Inanimate objects and cinema have never been the very best of friends. Despite attempts to personify them, some better than others (Ramin Bahrani’s 18 minute film about the epic, existential journey of a Plastic Bag – made human through the voice of Werner Herzog – has to be one of the few exceptions that prove the rule), there’s no getting away from the fact that they’re… well, inanimate (and therefore pretty much break every rule in the ‘good character’ guidebook).
Michelangelo Frammartino’s Le Quattro Volte (The Four Times) challenges this dogmatic reliance on human character by blending man (in this case, shepherd) with animal, vegetable and mineral in the cycle of one soul moving through its four successive lives. The effect is surprisingly powerful. As the shepherd’s small and simple story of work, church, sleep and death – the film’s hook, if you could really call it that – gives way to the story of a goat, then a tree, and finally a kiln of charcoal, the dominance of nature over man feels completely (for want of a better word) natural – ideally suited to this style of ‘slow cinema’. In fact, slow cinema has never seemed so perfectly paced than this – a meditative pendulum that marks calm, reflective time.
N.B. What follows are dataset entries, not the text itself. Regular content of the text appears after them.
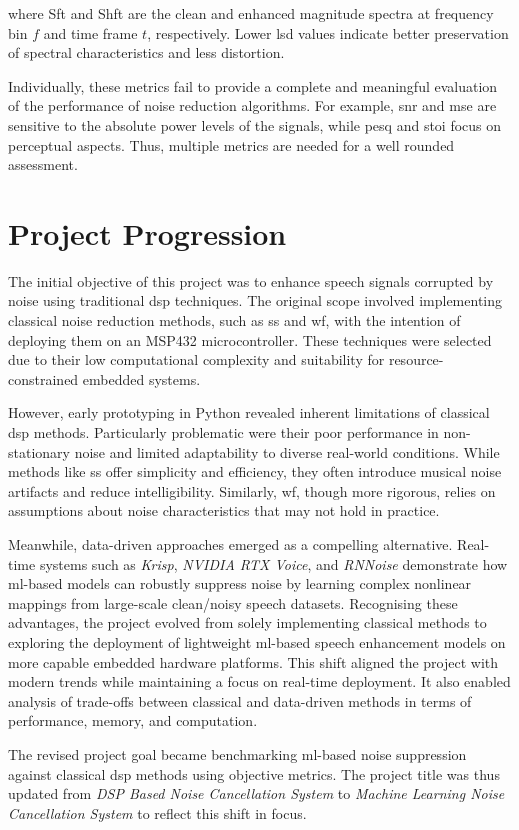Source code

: where \gls{Sft} and \gls{Shft} are the clean and enhanced magnitude spectra at frequency bin \( f \) and time frame \( t \), respectively. Lower \gls{lsd} values indicate better preservation of spectral characteristics and less distortion.

\vspace{2em}
Individually, these metrics fail to provide a complete and meaningful evaluation of the performance of noise reduction algorithms. For example, \gls{snr} and \gls{mse} are sensitive to the absolute power levels of the signals, while \gls{pesq} and \gls{stoi} focus on perceptual aspects. Thus, multiple metrics are needed for a well rounded assessment.


\section{Project Progression}
\label{sec:project_progression}

The initial objective of this project was to enhance speech signals corrupted by noise using traditional \gls{dsp} techniques. The original scope involved implementing classical noise reduction methods, such as \gls{ss} and \gls{wf}, with the intention of deploying them on an MSP432 microcontroller. These techniques were selected due to their low computational complexity and suitability for resource-constrained embedded systems.

However, early prototyping in Python revealed inherent limitations of classical \gls{dsp} methods. Particularly problematic were their poor performance in non-stationary noise and limited adaptability to diverse real-world conditions. While methods like \gls{ss} offer simplicity and efficiency, they often introduce musical noise artifacts and reduce intelligibility. Similarly, \gls{wf}, though more rigorous, relies on assumptions about noise characteristics that may not hold in practice.

Meanwhile, data-driven approaches emerged as a compelling alternative. Real-time systems such as \textit{Krisp}, \textit{NVIDIA RTX Voice}, and \textit{RNNoise} demonstrate how \gls{ml}-based models can robustly suppress noise by learning complex nonlinear mappings from large-scale clean/noisy speech datasets. Recognising these advantages, the project evolved from solely implementing classical methods to exploring the deployment of lightweight \gls{ml}-based speech enhancement models on more capable embedded hardware platforms. This shift aligned the project with modern trends while maintaining a focus on real-time deployment. It also enabled analysis of trade-offs between classical and data-driven methods in terms of performance, memory, and computation.

The revised project goal became benchmarking \gls{ml}-based noise suppression against classical \gls{dsp} methods using objective metrics. The project title was thus updated from \textit{DSP Based Noise Cancellation System} to \textit{Machine Learning Noise Cancellation System} to reflect this shift in focus.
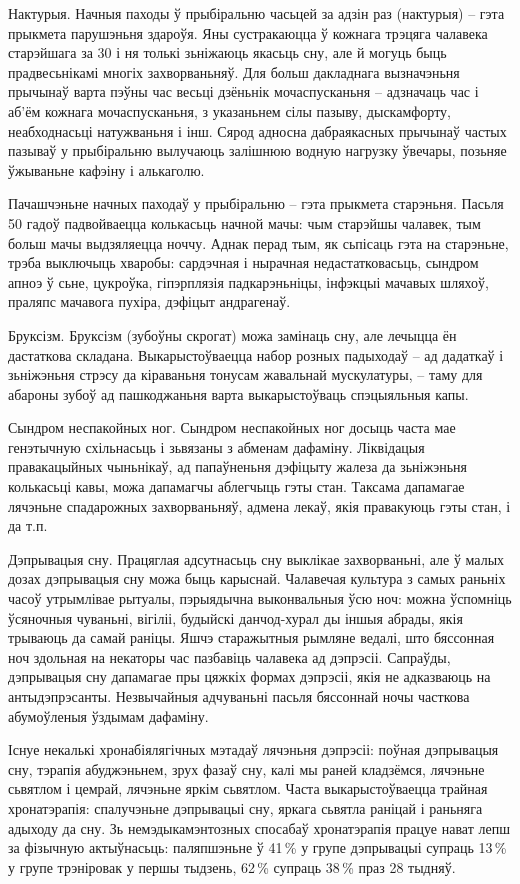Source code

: Нактурыя. Начныя паходы ў прыбіральню часьцей за адзін раз (нактурыя) – гэта прыкмета парушэньня здароўя. Яны сустракаюцца ў кожнага трэцяга чалавека старэйшага за 30 і ня толькі зьніжаюць якасьць сну, але й могуць быць прадвесьнікамі многіх захворваньняў. Для больш дакладнага вызначэньня прычынаў варта пэўны час весьці дзёньнік мочаспусканьня – адзначаць час і аб'ём кожнага мочаспусканьня, з указаньнем сілы пазыву, дыскамфорту, неабходнасьці натужваньня і інш. Сярод адносна дабраякасных прычынаў частых пазываў у прыбіральню вылучаюць залішнюю водную нагрузку ўвечары, позьняе ўжываньне кафэіну і алькаголю.

Пачашчэньне начных паходаў у прыбіральню – гэта прыкмета старэньня. Пасьля 50 гадоў падвойваецца колькасьць начной мачы: чым старэйшы чалавек, тым больш мачы выдзяляецца ноччу. Аднак перад тым, як сьпісаць гэта на старэньне, трэба выключыць хваробы: сардэчная і нырачная недастатковасьць, сындром апноэ ў сьне, цукроўка, гіпэрплязія падкарэньніцы, інфэкцыі мачавых шляхоў, праляпс мачавога пухіра, дэфіцыт андрагенаў.

Бруксізм. Бруксізм (зубоўны скрогат) можа замінаць сну, але лечыцца ён дастаткова складана. Выкарыстоўваецца набор розных падыходаў – ад дадаткаў і зьніжэньня стрэсу да кіраваньня тонусам жавальнай мускулатуры, – таму для абароны зубоў ад пашкоджаньня варта выкарыстоўваць спэцыяльныя капы. 

Сындром неспакойных ног. Сындром неспакойных ног досыць часта мае генэтычную схільнасьць і зьвязаны з абменам дафаміну. Ліквідацыя правакацыйных чыньнікаў, ад папаўненьня дэфіцыту жалеза да зьніжэньня колькасьці кавы, можа дапамагчы аблегчыць гэты стан. Таксама дапамагае лячэньне спадарожных захворваньняў, адмена лекаў, якія правакуюць гэты стан, і да т.п.

Дэпрывацыя сну. Працяглая адсутнасьць сну выклікае захворваньні, але ў малых дозах дэпрывацыя сну можа быць карыснай. Чалавечая культура з самых раньніх часоў утрымлівае рытуалы, пэрыядычна выконвальныя ўсю ноч: можна ўспомніць ўсяночныя чуваньні, вігіліі, будыйскі данчод-хурал ды іншыя абрады, якія трываюць да самай раніцы. Яшчэ старажытныя рымляне ведалі, што бяссонная ноч здольная на некаторы час пазбавіць чалавека ад дэпрэсіі. Сапраўды, дэпрывацыя сну дапамагае пры цяжкіх формах дэпрэсіі, якія не адказваюць на антыдэпрэсанты. Незвычайныя адчуваньні пасьля бяссоннай ночы часткова абумоўленыя ўздымам дафаміну.

Існуе некалькі хронабіялягічных мэтадаў лячэньня дэпрэсіі: поўная дэпрывацыя сну, тэрапія абуджэньнем, зрух фазаў сну, калі мы раней кладзёмся, лячэньне сьвятлом і цемрай, лячэньне яркім сьвятлом. Часта выкарыстоўваецца трайная хронатэрапія: спалучэньне дэпрывацыі сну, яркага сьвятла раніцай і раньняга адыходу да сну. Зь немэдыкамэнтозных спосабаў хронатэрапія працуе нават лепш за фізычную актыўнасьць: паляпшэньне ў 41\,\% у групе дэпрывацыі супраць 13\,\% у групе трэніровак у першы тыдзень, 62\,\% супраць 38\,\% праз 28 тыдняў.

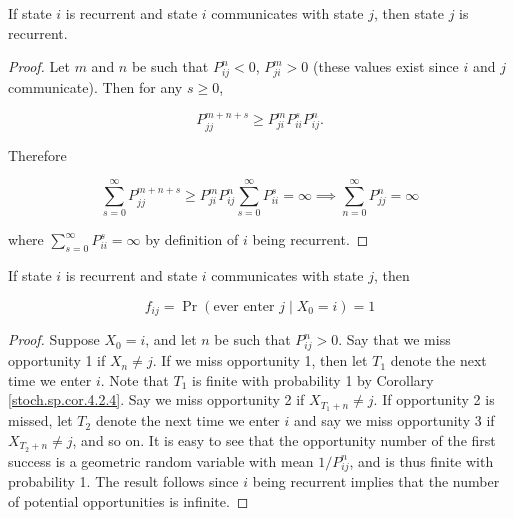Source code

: \begin{corollary}\label{stoch.sp.cor.4.2.4}  If state \(i\) is recurrent and state \(i\) communicates with state \(j\), then state \(j\) is recurrent.

\end{corollary}

\begin{proof}Let \(m\) and \(n\) be such that \(P_{ij}^n < 0\), \(P_{ji}^m>0\) (these values exist since \(i\) and \(j\) communicate). Then for any \(s  \geq 0\),

\[
P_{jj}^{m+n+s} \geq P_{ji}^m P_{ii}^sP_{ij}^n.
\]

Therefore

\[
\sum_{s=0}^\infty P_{jj}^{m+n+s} \geq P_{ji}^m P_{ij}^n \sum_{s=0}^\infty P_{ii}^s = \infty \implies \sum_{n=0}^\infty P_{jj}^n = \infty
\]

where \( \sum_{s=0}^\infty P_{ii}^s= \infty\) by definition of \(i\) being recurrent.

\end{proof}

\begin{corollary}  If state \(i\) is recurrent and state \(i\) communicates with state \(j\), then

\[
f_{ij} = \Pr(\text{ever enter }j \mid X_0 =i) = 1
\]

\end{corollary}

\begin{proof} Suppose \(X_0 = i\), and let \(n\) be such that \(P_{ij}^n > 0\). Say that we miss opportunity 1 if \(X_n \neq j\). If we miss opportunity 1, then let \(T_1\) denote the next time we enter \(i\). Note that \(T_1\) is finite with probability 1 by Corollary \ref{stoch.sp.cor.4.2.4}. Say we miss opportunity 2 if \(X_{T_1 + n} \neq j\). If opportunity 2 is missed, let \(T_2\) denote the next time we enter \(i\) and say we miss opportunity 3 if \(X_{T_2 + n} \neq j\), and so on. It is easy to see that the opportunity number of the first success is a geometric random variable with mean \(1/P_{ij}^n\), and is thus finite with probability 1. The result follows since \(i\) being recurrent implies that the number of potential opportunities is infinite.

\end{proof}

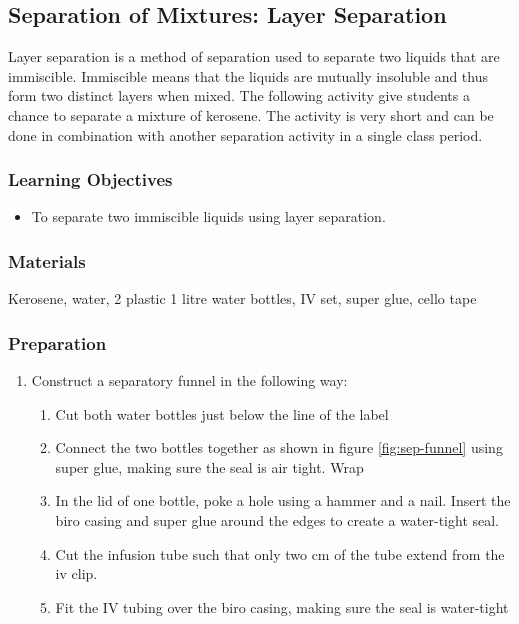 \subsection{Separation of Mixtures: Layer Separation}
Layer separation is a method of separation used to separate two liquids that are immiscible. Immiscible means that the liquids are mutually insoluble and thus form two distinct layers when mixed. The following activity give students a chance to separate a mixture of kerosene. The activity is very short and can be done in combination with another separation activity in a single class period.

\subsubsection*{Learning Objectives}
\begin{itemize}
\item{To separate two immiscible liquids using layer separation.}
\end{itemize}

\subsubsection*{Materials}
Kerosene, water, 2 plastic 1 litre water bottles, IV set, super glue, cello tape

\subsubsection*{Preparation}
\begin{enumerate}
\item{Construct a separatory funnel in the following way:}
\begin{enumerate}
\item{Cut both water bottles just below the line of the label}
\item{Connect the two bottles together as shown in figure \ref{fig:sep-funnel} using super glue, making sure the seal is air tight. Wrap}
\item{In the lid of one bottle, poke a hole using a hammer and a nail. Insert the biro casing and super glue around the edges to create a water-tight seal.}
\item{Cut the infusion tube such that only two cm of the tube extend from the iv clip.}
\item{Fit the IV tubing over the biro casing, making sure the seal is water-tight}
\end{enumerate}
\end{enumerate}

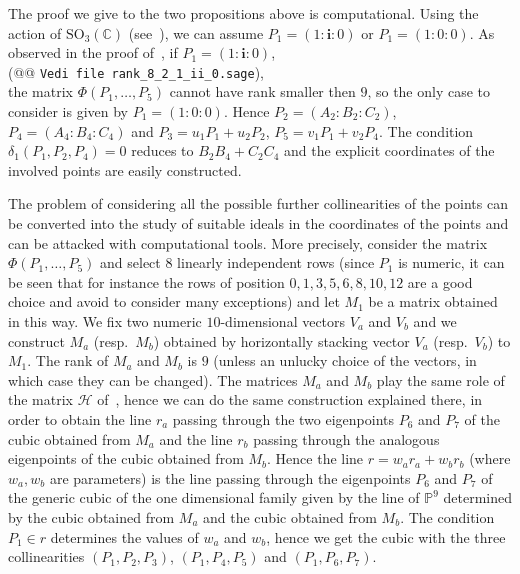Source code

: \documentclass{amsart}
\theoremstyle{plain}
\theoremstyle{definition}
\newcommand{\iii}{\textbf{i}}
\begin{document}
The proof we give to the two propositions above is computational.
Using the action of $\mathrm{SO}_3(\mathbb{C})$ (see~),
we can assume $P_1= (1: \iii: 0)$ or $P_1= (1: 0: 0)$. As observed
in the proof of~, if $P_1 = (1: \iii: 0)$,\\
(@@ \verb+Vedi file rank_8_2_1_ii_0.sage+), \\
the matrix
$\Phi(P_1, \dots, P_5)$ cannot have rank smaller then $9$, so the only
case to consider is given by $P_1 = (1: 0: 0)$. Hence
$P_2 = (A_2: B_2: C_2)$, $P_4 = (A_4: B_4: C_4)$ and
$P_3 = u_1P_1+u_2P_2$, $P_5=v_1P_1+v_2P_4$.
The condition $\delta_1(P_1, P_2, P_4)=0$ reduces to $B_2B_4+C_2C_4$
and the explicit coordinates of the involved points are easily constructed.

The problem of considering all the possible further
collinearities of the points can be converted into the study of suitable
ideals in the coordinates of the points and can be attacked with
computational tools. More precisely,
consider the matrix $\Phi(P_1, \dots, P_5)$ and select $8$ linearly independent
rows (since $P_1$ is numeric, it can be seen that for instance the rows
of position $0, 1, 3, 5, 6, 8, 10, 12$ are a good choice and avoid to consider
many exceptions) and let $M_1$ be a matrix obtained in this way.
We fix two numeric $10$-dimensional vectors $V_a$ and $V_b$ and we construct
$M_a$ (resp.\ $M_b$) obtained by horizontally stacking vector
$V_a$ (resp.\ $V_b$)
to $M_1$. The rank of $M_a$ and $M_b$ is $9$ (unless an unlucky choice
of the vectors, in which case they can be changed). The matrices $M_a$ and
$M_b$ play the same role of the matrix $\mathcal{H}$
of~, hence we can do the same construction explained
there, in order to obtain the line $r_a$ passing through the two
eigenpoints $P_6$ and $P_7$ of the cubic obtained from $M_a$ and the
line $r_b$ passing through the analogous eigenpoints of the cubic
obtained from $M_b$.
Hence the line $r = w_ar_a+w_br_b$
(where $w_a, w_b$ are parameters) is the line passing through the eigenpoints
$P_6$ and $P_7$
of the generic cubic of the one dimensional family given by the line
of $\mathbb{P}^9$ determined by the cubic obtained from $M_a$ and
the cubic obtained from $M_b$. The condition $P_1 \in r$
determines the values of $w_a$ and $w_b$, hence we get the cubic
with the three collinearities $(P_1, P_2, P_3)$,
$(P_1, P_4, P_5)$ and $(P_1, P_6, P_7)$.
%
\end{document}
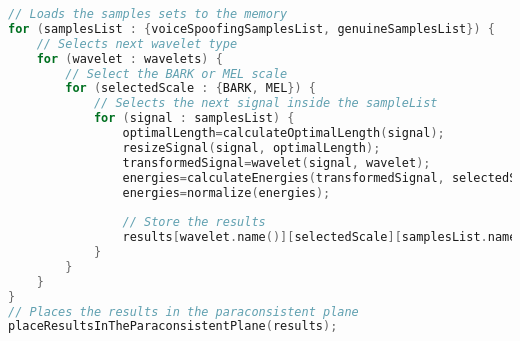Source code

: \begin{lstlisting}[language=C++, caption={Procedure 1 algorithm}, label={lst:experiment01Algo}]
// Loads the samples sets to the memory
for (samplesList : {voiceSpoofingSamplesList, genuineSamplesList}) {
	// Selects next wavelet type
	for (wavelet : wavelets) {
		// Select the BARK or MEL scale
		for (selectedScale : {BARK, MEL}) {
			// Selects the next signal inside the sampleList
			for (signal : samplesList) {
				optimalLength=calculateOptimalLength(signal);
				resizeSignal(signal, optimalLength);
				transformedSignal=wavelet(signal, wavelet);
				energies=calculateEnergies(transformedSignal, selectedScale);
				energies=normalize(energies);
				
				// Store the results
				results[wavelet.name()][selectedScale][samplesList.name()].add(energies);
			}
		}
	}
}
// Places the results in the paraconsistent plane
placeResultsInTheParaconsistentPlane(results);
\end{lstlisting}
It’s the film’s simplicity – not only in story terms (of nature, of man, of small village life), but in form as well – that sits at the centre of its success. Elementary compositions, graded in an exquisite desaturated parma-violet, build a simple framework within which the story’s subjects are free to roam, and the wheels of the film’s multiple cycles (spiritual, industrial, natural) are left to spin. And by democratising everything that appears in front of the camera, the audience’s mind is also left free to roam, to make allusions, to meditate on the film’s themes (not least of which is the relative equality of all things found in nature: the ultimate humbler).
Le Quattro Volte may, of course, be just one more exception (alongside Plastic Bag) to the rule. But with each exception, something somewhere in the cinematic soul (be it man, animal, vegetable or mineral) is stirring. And although they’ve never, as yet, been very good friends, inanimate objects and film might yet find a way to become best friends forever.
Great review – looking forward to seeing this even more now.